The student protesters, who attended the event clad in white as a sign of dissent, booed and shouted the speakers down throughout. They interrupted Mr. Stewart, who is African-American, when he referred to the Declaration of Independence's self-evident truth that "All men are created equal," calling him a racist, a sellout, and a black white supremacist.

A student's demand that Mr. Stewart speak in Spanish elicited thundering applause and brought the protesters to their feet. The protesters remained standing, turned their backs on Mr. Stewart for the remainder of his remarks, and drowned him out by chanting, "Wrap it up, wrap it up!" Mr. Stewart appeared unfazed by their behavior. He simply smiled and bellowed, "No wonder you don't know what you're talking about."

"These are racist individuals heading a project that terrorizes immigrants on the U.S.-Mexican border," Ryan Fukumori, a Columbia junior who took part in the protest, told The New York Sun. "They have no right to be able to speak here."

The student protesters "rush to vindicate themselves with monikers like ‘liberal' and ‘open-minded,' but their actions, their attempt to condemn the Minutemen without even hearing what they have to say, speak otherwise," the president of the Columbia College Republicans, Chris Kulawik, said. On campus, the Republicans' flyers advertising the event were defaced and torn down.
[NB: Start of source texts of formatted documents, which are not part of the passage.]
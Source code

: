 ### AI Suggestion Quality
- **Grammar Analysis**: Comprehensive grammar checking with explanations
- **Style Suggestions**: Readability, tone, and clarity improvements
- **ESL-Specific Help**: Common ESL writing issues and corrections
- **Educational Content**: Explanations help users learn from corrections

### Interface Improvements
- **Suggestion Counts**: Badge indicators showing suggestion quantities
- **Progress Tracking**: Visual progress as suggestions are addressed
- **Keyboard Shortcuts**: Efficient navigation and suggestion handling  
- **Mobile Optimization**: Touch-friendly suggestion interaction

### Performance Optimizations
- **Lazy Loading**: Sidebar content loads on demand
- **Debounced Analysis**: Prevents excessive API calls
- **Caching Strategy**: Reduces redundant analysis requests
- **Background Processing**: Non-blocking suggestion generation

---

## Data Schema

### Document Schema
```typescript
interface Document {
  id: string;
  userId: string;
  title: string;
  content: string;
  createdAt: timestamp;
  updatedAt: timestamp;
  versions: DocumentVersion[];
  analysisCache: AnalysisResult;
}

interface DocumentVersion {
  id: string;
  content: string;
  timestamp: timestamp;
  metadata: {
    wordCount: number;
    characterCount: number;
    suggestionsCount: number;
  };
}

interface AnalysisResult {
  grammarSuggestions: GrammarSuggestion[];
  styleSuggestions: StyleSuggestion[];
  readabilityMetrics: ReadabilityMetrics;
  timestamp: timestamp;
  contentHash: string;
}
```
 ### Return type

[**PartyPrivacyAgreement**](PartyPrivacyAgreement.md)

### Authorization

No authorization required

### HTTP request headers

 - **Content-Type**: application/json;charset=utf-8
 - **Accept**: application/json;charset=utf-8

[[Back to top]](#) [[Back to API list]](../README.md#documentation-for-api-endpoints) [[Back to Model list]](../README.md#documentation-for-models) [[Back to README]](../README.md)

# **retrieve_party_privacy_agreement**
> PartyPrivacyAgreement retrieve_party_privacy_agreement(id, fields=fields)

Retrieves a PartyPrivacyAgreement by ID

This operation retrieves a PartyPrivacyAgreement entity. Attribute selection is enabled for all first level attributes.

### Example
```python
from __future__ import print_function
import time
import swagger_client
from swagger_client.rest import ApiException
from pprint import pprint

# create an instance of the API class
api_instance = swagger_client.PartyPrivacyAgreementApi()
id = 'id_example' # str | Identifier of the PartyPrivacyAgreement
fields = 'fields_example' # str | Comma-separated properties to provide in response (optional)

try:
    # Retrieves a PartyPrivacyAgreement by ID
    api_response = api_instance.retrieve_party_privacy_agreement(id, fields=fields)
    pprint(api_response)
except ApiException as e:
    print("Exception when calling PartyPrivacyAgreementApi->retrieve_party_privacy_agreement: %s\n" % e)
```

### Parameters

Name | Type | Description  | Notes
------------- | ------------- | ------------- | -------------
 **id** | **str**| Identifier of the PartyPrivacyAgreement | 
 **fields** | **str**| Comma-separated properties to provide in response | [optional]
The Columbia Spectator has more here. Michelle Malkin has more here. Public discourse at Columbia is for now in the hands of intellectual savages. Does the university have the wherewithal to restore the conditions of freedom? It prominently advises students:

The Rules of University Conduct (Chapter XLI of the Statutes of the University) provide special disciplinary rules applicable to demonstrations, rallies, picketing, and the circulation of petitions. These rules are designed to protect the rights of free expression through peaceful demonstration while at the same time ensuring the proper functioning of the University and the protection of the rights of those who may be affected by such demonstrations.

The Rules of University Conduct are University wide and supersede all other rules of any school or division. Minor violations of the Rules of Conduct are referred to the normal disciplinary procedures of each school or division ("Dean's discipline"). A student who is charged with a serious violation of the Rules has the option of choosing Dean's discipline or a more formal hearing procedure provided in the Rules.

There appears to be no shortage of evidence on which to predicate disciplinary proceedings against any number of students caught on tape last night. Columbia is now presented with the opportunity of demonstrating who is in charge of the zoo. As they used to say, the whole world is watching.